Bouleversant éloge de l’amour absolu
- Emerick Gally d'Hybouville

- 3 janv.
- 3 min de lecture
Des amants de Daniel Arsand m’a profondément marqué par son romantisme porté jusqu’à l’extrême. J’avais en tête le décalage entre la première moitié du XVIIIᵉ siècle et celle qui suit 1775, ce moment des Lumières tardives où une forme de tolérance commence à se frayer un chemin pour les amours qui sortent des normes. Arsand, lui, choisit la fatalité. Il décrit l’inéluctable, sans échappatoire possible, tout en donnant à voir un amour pur, total, incandescent.

Ce feu qui punit, je le lis autrement. Non comme une destruction, mais comme une épreuve de pureté. Sébastien et Balthazar me semblent intacts au-delà des corps meurtris. Des êtres presque angéliques, que le feu ne peut atteindre là où ils sont essentiels. La société versaillaise brise les chairs, mais elle échoue à atteindre les âmes. Et c’est là, me semble-t-il, la véritable victoire de cet amour.
Si ce texte m’a tant marqué, c’est aussi par sa langue : une écriture limpide, tendue, d’une énergie sèche, qui raconte sans fioriture un amour absolu. Rien n’est décoratif, rien n’est complaisant. Arsand ne cherche pas à attendrir : il affirme. Et cette sobriété confère à la passion une force rare, presque insoutenable.
La lecture de Des amants m’a également frappé par contraste avec l’univers des Lumières Monarchiques. Chez Daniel Arsand, nous sommes encore dans un monde où l’amour hors normes n’a pas d’espace social pour exister. La fatalité y domine tout : aimer, c’est déjà être condamné. Sébastien et Balthazar n’ont ni les appuis, ni la marge de manœuvre, ni le temps historique nécessaires pour reprendre la maîtrise de leur destin.

À l’inverse, les Lumières Monarchiques s’inscrivent dans un moment charnière, après 1775, lorsque quelque chose commence à se fissurer. La tolérance n’est pas encore un droit, mais elle devient une possibilité.
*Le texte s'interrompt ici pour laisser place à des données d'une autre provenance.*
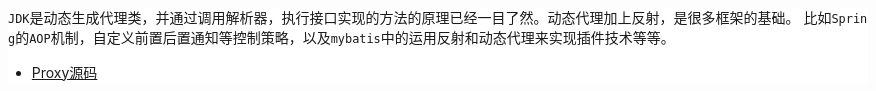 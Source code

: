`JDK`是动态生成代理类，并通过调用解析器，执行接口实现的方法的原理已经一目了然。动态代理加上反射，是很多框架的基础。
比如`Spring`的`AOP`机制，自定义前置后置通知等控制策略，以及`mybatis`中的运用反射和动态代理来实现插件技术等等。


- [Proxy源码](http://grepcode.com/file/repository.grepcode.com/java/root/jdk/openjdk/6-b14/java/lang/reflect/Proxy.java)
Pierre et Robin incarnent précisément cela : des hommes plus entreprenants, socialement entourés, protégés par des réseaux, capables de faire des choix et d’en assumer les conséquences. Leur amour n’est pas nié ; il est vécu dans une relative maîtrise, parce que le monde autour d’eux commence, timidement, à l’autoriser.
Ce basculement, Arsand le fait sentir avec une grande justesse à travers le personnage de la princesse de Créon. Sa lucidité tardive est bouleversante. Lors de l’incarcération de son fils, elle comprend qu’elle n’a pas été assez maîtresse du destin, qu’elle n’a pas osé affirmer ses choix. Elle va jusqu’à regretter de ne pas avoir quitté la France, de ne pas être partie au Canada avec les deux amants. Ce regret n’est pas seulement maternel : il est historique. Il dit ce moment précis où une décision aurait peut-être été possible, mais où la société n’était pas encore prête à la soutenir.
C’est là que les deux œuvres dialoguent profondément. Des amants raconte un amour absolu dans un monde qui le condamne sans appel. Les Lumières Monarchiques racontent un monde qui commence, lentement, à offrir des interstices de liberté. Non pas l’égalité, non pas la reconnaissance pleine et entière, mais la possibilité de vivre, de choisir, de tenir.
Et c’est peut-être cela qui rend le roman d’Arsand si brûlant : il montre ce qui arrive lorsque l’amour est en avance sur son siècle. Là où Pierre et Robin peuvent encore agir, Sébastien et Balthazar ne peuvent qu’aimer jusqu’au bout et brûler — non parce que leur amour serait impur, mais parce qu’il est trop pur pour le monde qui les entoure.
1749, 1778, aujourd’hui ; ici, là-bas…L’histoire de ces amours hors normes demeure, hélas, une question toujours vive.